WHAT THE TASK REQUIRES
When you repeat the material, keep each line exact and omit the pictures.

DATASET CONTENT
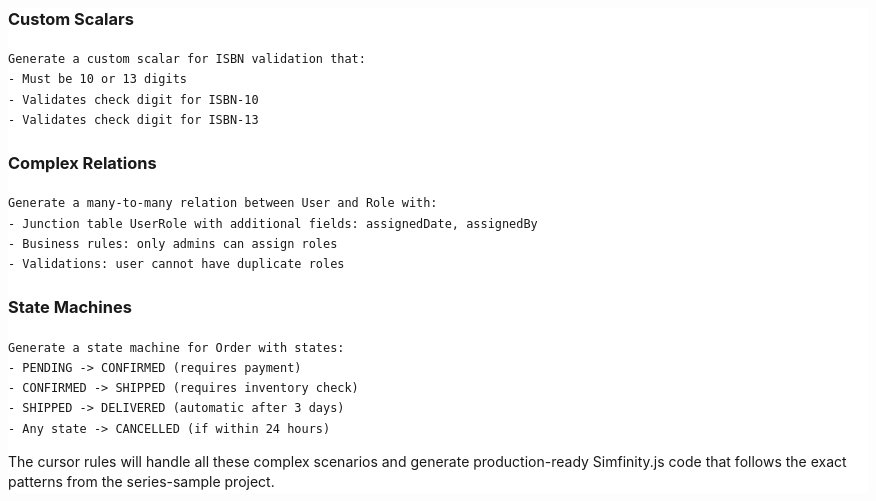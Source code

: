 ### Custom Scalars
```
Generate a custom scalar for ISBN validation that:
- Must be 10 or 13 digits
- Validates check digit for ISBN-10
- Validates check digit for ISBN-13
```

### Complex Relations
```
Generate a many-to-many relation between User and Role with:
- Junction table UserRole with additional fields: assignedDate, assignedBy
- Business rules: only admins can assign roles
- Validations: user cannot have duplicate roles
```

### State Machines
```
Generate a state machine for Order with states:
- PENDING -> CONFIRMED (requires payment)
- CONFIRMED -> SHIPPED (requires inventory check)
- SHIPPED -> DELIVERED (automatic after 3 days)
- Any state -> CANCELLED (if within 24 hours)
```

The cursor rules will handle all these complex scenarios and generate production-ready Simfinity.js code that follows the exact patterns from the series-sample project.
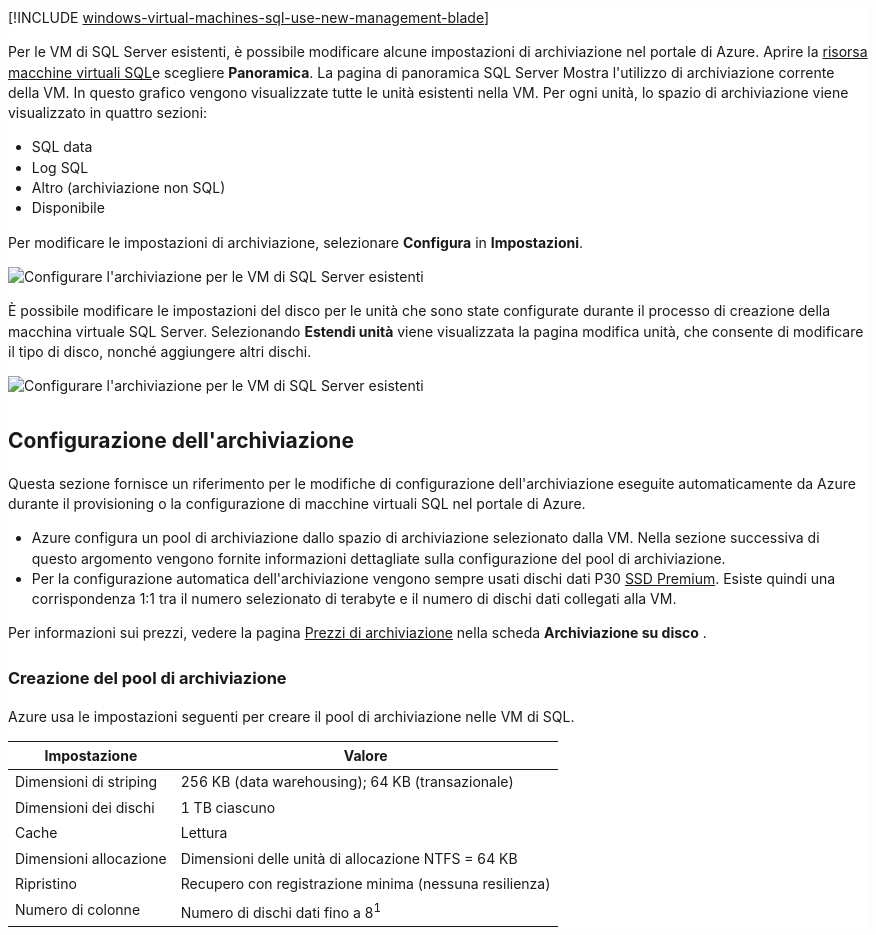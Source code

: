 [!INCLUDE [windows-virtual-machines-sql-use-new-management-blade](../../../../includes/windows-virtual-machines-sql-new-resource.md)]

Per le VM di SQL Server esistenti, è possibile modificare alcune impostazioni di archiviazione nel portale di Azure. Aprire la [risorsa macchine virtuali SQL](virtual-machines-windows-sql-manage-portal.md#access-the-sql-virtual-machines-resource)e scegliere **Panoramica**. La pagina di panoramica SQL Server Mostra l'utilizzo di archiviazione corrente della VM. In questo grafico vengono visualizzate tutte le unità esistenti nella VM. Per ogni unità, lo spazio di archiviazione viene visualizzato in quattro sezioni:

* SQL data
* Log SQL
* Altro (archiviazione non SQL)
* Disponibile

Per modificare le impostazioni di archiviazione, selezionare **Configura** in **Impostazioni**. 

![Configurare l'archiviazione per le VM di SQL Server esistenti](./media/virtual-machines-windows-sql-storage-configuration/sql-vm-storage-configuration-existing.png)

È possibile modificare le impostazioni del disco per le unità che sono state configurate durante il processo di creazione della macchina virtuale SQL Server. Selezionando **Estendi unità** viene visualizzata la pagina modifica unità, che consente di modificare il tipo di disco, nonché aggiungere altri dischi. 

![Configurare l'archiviazione per le VM di SQL Server esistenti](./media/virtual-machines-windows-sql-storage-configuration/sql-vm-storage-extend-drive.png)


## <a name="storage-configuration"></a>Configurazione dell'archiviazione

Questa sezione fornisce un riferimento per le modifiche di configurazione dell'archiviazione eseguite automaticamente da Azure durante il provisioning o la configurazione di macchine virtuali SQL nel portale di Azure.

* Azure configura un pool di archiviazione dallo spazio di archiviazione selezionato dalla VM. Nella sezione successiva di questo argomento vengono fornite informazioni dettagliate sulla configurazione del pool di archiviazione.
* Per la configurazione automatica dell'archiviazione vengono sempre usati dischi dati P30 [SSD Premium](../disks-types.md). Esiste quindi una corrispondenza 1:1 tra il numero selezionato di terabyte e il numero di dischi dati collegati alla VM.

Per informazioni sui prezzi, vedere la pagina [Prezzi di archiviazione](https://azure.microsoft.com/pricing/details/storage) nella scheda **Archiviazione su disco** .

### <a name="creation-of-the-storage-pool"></a>Creazione del pool di archiviazione

Azure usa le impostazioni seguenti per creare il pool di archiviazione nelle VM di SQL.

| Impostazione | Valore |
| --- | --- |
| Dimensioni di striping |256 KB (data warehousing); 64 KB (transazionale) |
| Dimensioni dei dischi |1 TB ciascuno |
| Cache |Lettura |
| Dimensioni allocazione |Dimensioni delle unità di allocazione NTFS = 64 KB |
| Ripristino | Recupero con registrazione minima (nessuna resilienza) |
| Numero di colonne |Numero di dischi dati fino a 8<sup>1</sup> |
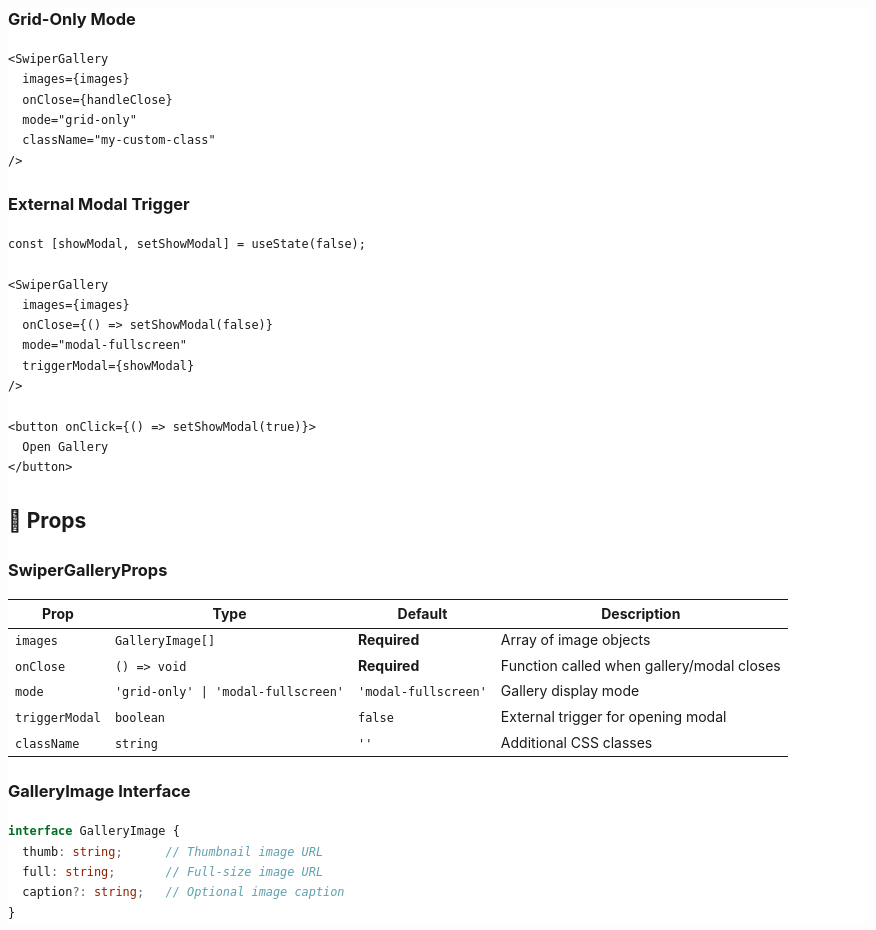 ### Grid-Only Mode

```tsx
<SwiperGallery
  images={images}
  onClose={handleClose}
  mode="grid-only"
  className="my-custom-class"
/>
```

### External Modal Trigger

```tsx
const [showModal, setShowModal] = useState(false);

<SwiperGallery
  images={images}
  onClose={() => setShowModal(false)}
  mode="modal-fullscreen"
  triggerModal={showModal}
/>

<button onClick={() => setShowModal(true)}>
  Open Gallery
</button>
```

## 🔧 Props

### SwiperGalleryProps

| Prop | Type | Default | Description |
|------|------|---------|-------------|
| `images` | `GalleryImage[]` | **Required** | Array of image objects |
| `onClose` | `() => void` | **Required** | Function called when gallery/modal closes |
| `mode` | `'grid-only' \| 'modal-fullscreen'` | `'modal-fullscreen'` | Gallery display mode |
| `triggerModal` | `boolean` | `false` | External trigger for opening modal |
| `className` | `string` | `''` | Additional CSS classes |

### GalleryImage Interface

```typescript
interface GalleryImage {
  thumb: string;      // Thumbnail image URL
  full: string;       // Full-size image URL
  caption?: string;   // Optional image caption
}
```
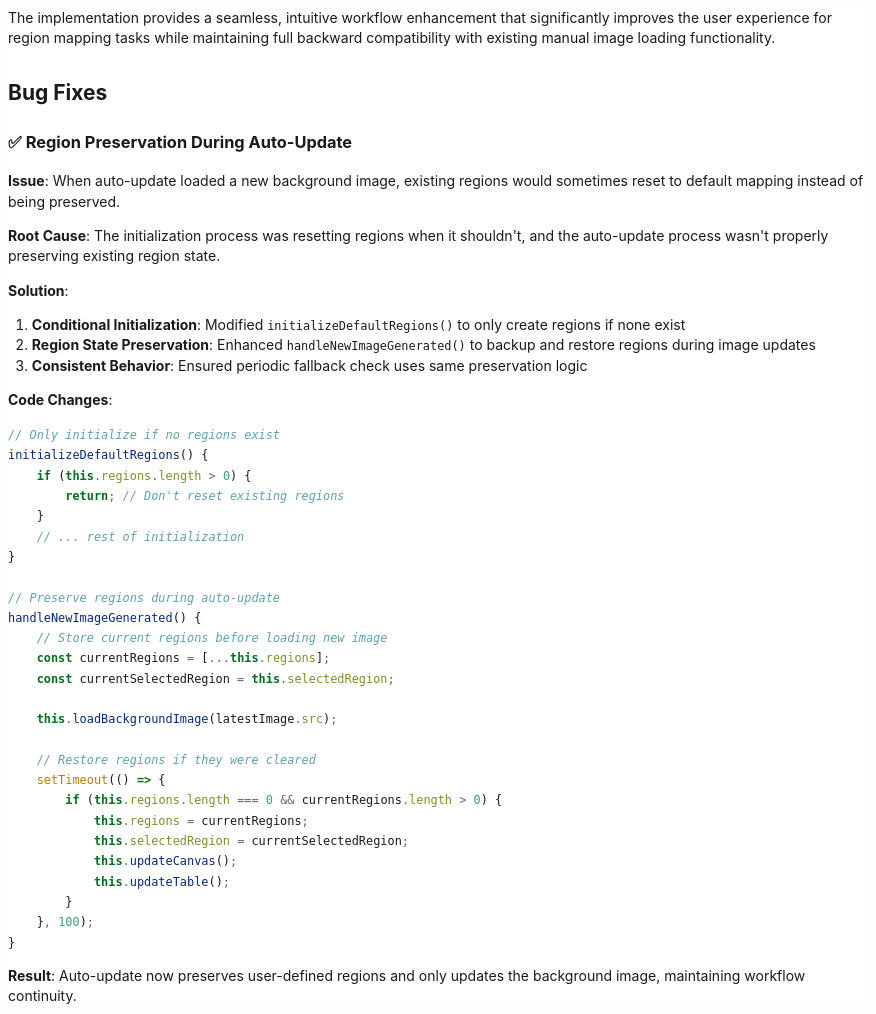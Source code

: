 The implementation provides a seamless, intuitive workflow enhancement that significantly improves the user experience for region mapping tasks while maintaining full backward compatibility with existing manual image loading functionality.

## Bug Fixes

### ✅ **Region Preservation During Auto-Update**

**Issue**: When auto-update loaded a new background image, existing regions would sometimes reset to default mapping instead of being preserved.

**Root Cause**: The initialization process was resetting regions when it shouldn't, and the auto-update process wasn't properly preserving existing region state.

**Solution**:

1. **Conditional Initialization**: Modified `initializeDefaultRegions()` to only create regions if none exist
2. **Region State Preservation**: Enhanced `handleNewImageGenerated()` to backup and restore regions during image updates
3. **Consistent Behavior**: Ensured periodic fallback check uses same preservation logic

**Code Changes**:

```javascript
// Only initialize if no regions exist
initializeDefaultRegions() {
    if (this.regions.length > 0) {
        return; // Don't reset existing regions
    }
    // ... rest of initialization
}

// Preserve regions during auto-update
handleNewImageGenerated() {
    // Store current regions before loading new image
    const currentRegions = [...this.regions];
    const currentSelectedRegion = this.selectedRegion;

    this.loadBackgroundImage(latestImage.src);

    // Restore regions if they were cleared
    setTimeout(() => {
        if (this.regions.length === 0 && currentRegions.length > 0) {
            this.regions = currentRegions;
            this.selectedRegion = currentSelectedRegion;
            this.updateCanvas();
            this.updateTable();
        }
    }, 100);
}
```

**Result**: Auto-update now preserves user-defined regions and only updates the background image, maintaining workflow continuity.
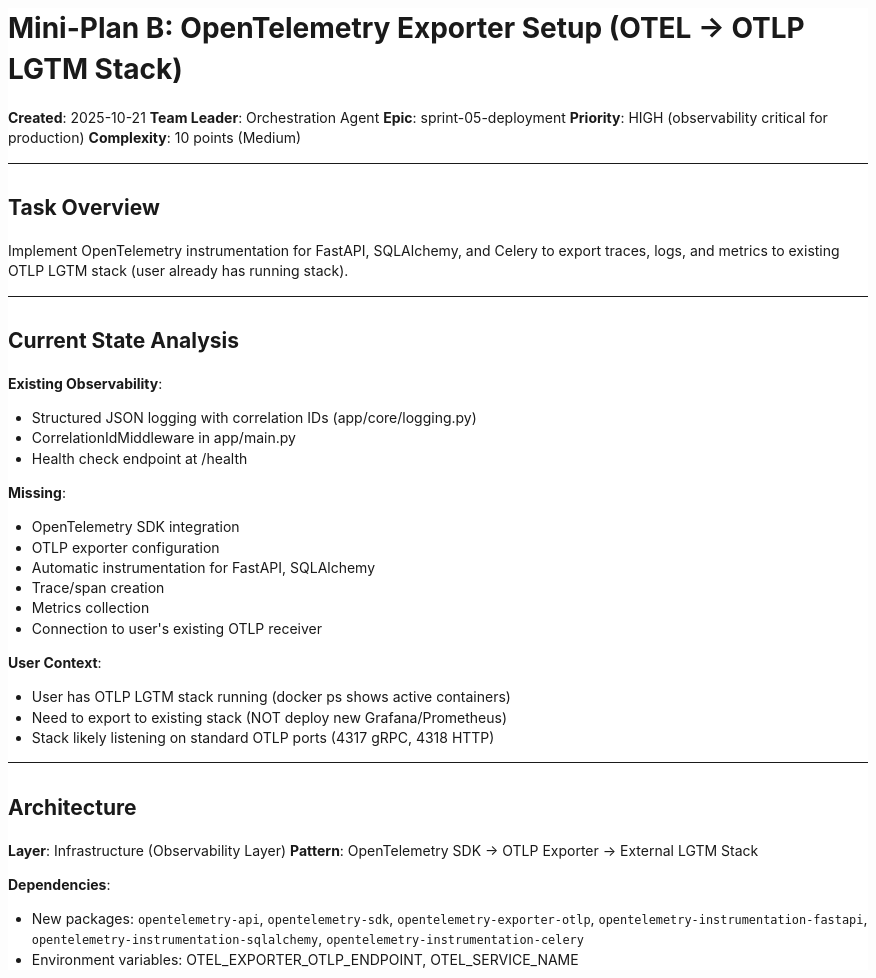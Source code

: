 # Mini-Plan B: OpenTelemetry Exporter Setup (OTEL → OTLP LGTM Stack)

**Created**: 2025-10-21
**Team Leader**: Orchestration Agent
**Epic**: sprint-05-deployment
**Priority**: HIGH (observability critical for production)
**Complexity**: 10 points (Medium)

---

## Task Overview

Implement OpenTelemetry instrumentation for FastAPI, SQLAlchemy, and Celery to export traces, logs,
and metrics to existing OTLP LGTM stack (user already has running stack).

---

## Current State Analysis

**Existing Observability**:

- Structured JSON logging with correlation IDs (app/core/logging.py)
- CorrelationIdMiddleware in app/main.py
- Health check endpoint at /health

**Missing**:

- OpenTelemetry SDK integration
- OTLP exporter configuration
- Automatic instrumentation for FastAPI, SQLAlchemy
- Trace/span creation
- Metrics collection
- Connection to user's existing OTLP receiver

**User Context**:

- User has OTLP LGTM stack running (docker ps shows active containers)
- Need to export to existing stack (NOT deploy new Grafana/Prometheus)
- Stack likely listening on standard OTLP ports (4317 gRPC, 4318 HTTP)

---

## Architecture

**Layer**: Infrastructure (Observability Layer)
**Pattern**: OpenTelemetry SDK → OTLP Exporter → External LGTM Stack

**Dependencies**:

- New packages: `opentelemetry-api`, `opentelemetry-sdk`, `opentelemetry-exporter-otlp`,
  `opentelemetry-instrumentation-fastapi`, `opentelemetry-instrumentation-sqlalchemy`,
  `opentelemetry-instrumentation-celery`
- Environment variables: OTEL_EXPORTER_OTLP_ENDPOINT, OTEL_SERVICE_NAME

SOLVED EXERCISE
Source code

: ### Custom Scalars
```
Generate a custom scalar for ISBN validation that:
- Must be 10 or 13 digits
- Validates check digit for ISBN-10
- Validates check digit for ISBN-13
```

### Complex Relations
```
Generate a many-to-many relation between User and Role with:
- Junction table UserRole with additional fields: assignedDate, assignedBy
- Business rules: only admins can assign roles
- Validations: user cannot have duplicate roles
```

### State Machines
```
Generate a state machine for Order with states:
- PENDING -> CONFIRMED (requires payment)
- CONFIRMED -> SHIPPED (requires inventory check)
- SHIPPED -> DELIVERED (automatic after 3 days)
- Any state -> CANCELLED (if within 24 hours)
```

The cursor rules will handle all these complex scenarios and generate production-ready Simfinity.js code that follows the exact patterns from the series-sample project.
Source code

: [!INCLUDE [windows-virtual-machines-sql-use-new-management-blade](../../../../includes/windows-virtual-machines-sql-new-resource.md)]

Per le VM di SQL Server esistenti, è possibile modificare alcune impostazioni di archiviazione nel portale di Azure. Aprire la [risorsa macchine virtuali SQL](virtual-machines-windows-sql-manage-portal.md#access-the-sql-virtual-machines-resource)e scegliere **Panoramica**. La pagina di panoramica SQL Server Mostra l'utilizzo di archiviazione corrente della VM. In questo grafico vengono visualizzate tutte le unità esistenti nella VM. Per ogni unità, lo spazio di archiviazione viene visualizzato in quattro sezioni:

* SQL data
* Log SQL
* Altro (archiviazione non SQL)
* Disponibile

Per modificare le impostazioni di archiviazione, selezionare **Configura** in **Impostazioni**. 

![Configurare l'archiviazione per le VM di SQL Server esistenti](./media/virtual-machines-windows-sql-storage-configuration/sql-vm-storage-configuration-existing.png)

È possibile modificare le impostazioni del disco per le unità che sono state configurate durante il processo di creazione della macchina virtuale SQL Server. Selezionando **Estendi unità** viene visualizzata la pagina modifica unità, che consente di modificare il tipo di disco, nonché aggiungere altri dischi. 

![Configurare l'archiviazione per le VM di SQL Server esistenti](./media/virtual-machines-windows-sql-storage-configuration/sql-vm-storage-extend-drive.png)


## <a name="storage-configuration"></a>Configurazione dell'archiviazione

Questa sezione fornisce un riferimento per le modifiche di configurazione dell'archiviazione eseguite automaticamente da Azure durante il provisioning o la configurazione di macchine virtuali SQL nel portale di Azure.

* Azure configura un pool di archiviazione dallo spazio di archiviazione selezionato dalla VM. Nella sezione successiva di questo argomento vengono fornite informazioni dettagliate sulla configurazione del pool di archiviazione.
* Per la configurazione automatica dell'archiviazione vengono sempre usati dischi dati P30 [SSD Premium](../disks-types.md). Esiste quindi una corrispondenza 1:1 tra il numero selezionato di terabyte e il numero di dischi dati collegati alla VM.

Per informazioni sui prezzi, vedere la pagina [Prezzi di archiviazione](https://azure.microsoft.com/pricing/details/storage) nella scheda **Archiviazione su disco** .

### <a name="creation-of-the-storage-pool"></a>Creazione del pool di archiviazione

Azure usa le impostazioni seguenti per creare il pool di archiviazione nelle VM di SQL.

| Impostazione | Valore |
| --- | --- |
| Dimensioni di striping |256 KB (data warehousing); 64 KB (transazionale) |
| Dimensioni dei dischi |1 TB ciascuno |
| Cache |Lettura |
| Dimensioni allocazione |Dimensioni delle unità di allocazione NTFS = 64 KB |
| Ripristino | Recupero con registrazione minima (nessuna resilienza) |
| Numero di colonne |Numero di dischi dati fino a 8<sup>1</sup> |
 ### Grid-Only Mode

```tsx
<SwiperGallery
  images={images}
  onClose={handleClose}
  mode="grid-only"
  className="my-custom-class"
/>
```

### External Modal Trigger

```tsx
const [showModal, setShowModal] = useState(false);

<SwiperGallery
  images={images}
  onClose={() => setShowModal(false)}
  mode="modal-fullscreen"
  triggerModal={showModal}
/>

<button onClick={() => setShowModal(true)}>
  Open Gallery
</button>
```

## 🔧 Props

### SwiperGalleryProps

| Prop | Type | Default | Description |
|------|------|---------|-------------|
| `images` | `GalleryImage[]` | **Required** | Array of image objects |
| `onClose` | `() => void` | **Required** | Function called when gallery/modal closes |
| `mode` | `'grid-only' \| 'modal-fullscreen'` | `'modal-fullscreen'` | Gallery display mode |
| `triggerModal` | `boolean` | `false` | External trigger for opening modal |
| `className` | `string` | `''` | Additional CSS classes |

### GalleryImage Interface

```typescript
interface GalleryImage {
  thumb: string;      // Thumbnail image URL
  full: string;       // Full-size image URL
  caption?: string;   // Optional image caption
}
```
Source code

: The implementation provides a seamless, intuitive workflow enhancement that significantly improves the user experience for region mapping tasks while maintaining full backward compatibility with existing manual image loading functionality.

## Bug Fixes

### ✅ **Region Preservation During Auto-Update**

**Issue**: When auto-update loaded a new background image, existing regions would sometimes reset to default mapping instead of being preserved.

**Root Cause**: The initialization process was resetting regions when it shouldn't, and the auto-update process wasn't properly preserving existing region state.

**Solution**:

1. **Conditional Initialization**: Modified `initializeDefaultRegions()` to only create regions if none exist
2. **Region State Preservation**: Enhanced `handleNewImageGenerated()` to backup and restore regions during image updates
3. **Consistent Behavior**: Ensured periodic fallback check uses same preservation logic

**Code Changes**:

```javascript
// Only initialize if no regions exist
initializeDefaultRegions() {
    if (this.regions.length > 0) {
        return; // Don't reset existing regions
    }
    // ... rest of initialization
}

// Preserve regions during auto-update
handleNewImageGenerated() {
    // Store current regions before loading new image
    const currentRegions = [...this.regions];
    const currentSelectedRegion = this.selectedRegion;

    this.loadBackgroundImage(latestImage.src);

    // Restore regions if they were cleared
    setTimeout(() => {
        if (this.regions.length === 0 && currentRegions.length > 0) {
            this.regions = currentRegions;
            this.selectedRegion = currentSelectedRegion;
            this.updateCanvas();
            this.updateTable();
        }
    }, 100);
}
```

**Result**: Auto-update now preserves user-defined regions and only updates the background image, maintaining workflow continuity.
Source code

: # Mini-Plan B: OpenTelemetry Exporter Setup (OTEL → OTLP LGTM Stack)

**Created**: 2025-10-21
**Team Leader**: Orchestration Agent
**Epic**: sprint-05-deployment
**Priority**: HIGH (observability critical for production)
**Complexity**: 10 points (Medium)

---

## Task Overview

Implement OpenTelemetry instrumentation for FastAPI, SQLAlchemy, and Celery to export traces, logs,
and metrics to existing OTLP LGTM stack (user already has running stack).

---

## Current State Analysis

**Existing Observability**:

- Structured JSON logging with correlation IDs (app/core/logging.py)
- CorrelationIdMiddleware in app/main.py
- Health check endpoint at /health

**Missing**:

- OpenTelemetry SDK integration
- OTLP exporter configuration
- Automatic instrumentation for FastAPI, SQLAlchemy
- Trace/span creation
- Metrics collection
- Connection to user's existing OTLP receiver

**User Context**:

- User has OTLP LGTM stack running (docker ps shows active containers)
- Need to export to existing stack (NOT deploy new Grafana/Prometheus)
- Stack likely listening on standard OTLP ports (4317 gRPC, 4318 HTTP)

---

## Architecture

**Layer**: Infrastructure (Observability Layer)
**Pattern**: OpenTelemetry SDK → OTLP Exporter → External LGTM Stack

**Dependencies**:

- New packages: `opentelemetry-api`, `opentelemetry-sdk`, `opentelemetry-exporter-otlp`,
  `opentelemetry-instrumentation-fastapi`, `opentelemetry-instrumentation-sqlalchemy`,
  `opentelemetry-instrumentation-celery`
- Environment variables: OTEL_EXPORTER_OTLP_ENDPOINT, OTEL_SERVICE_NAME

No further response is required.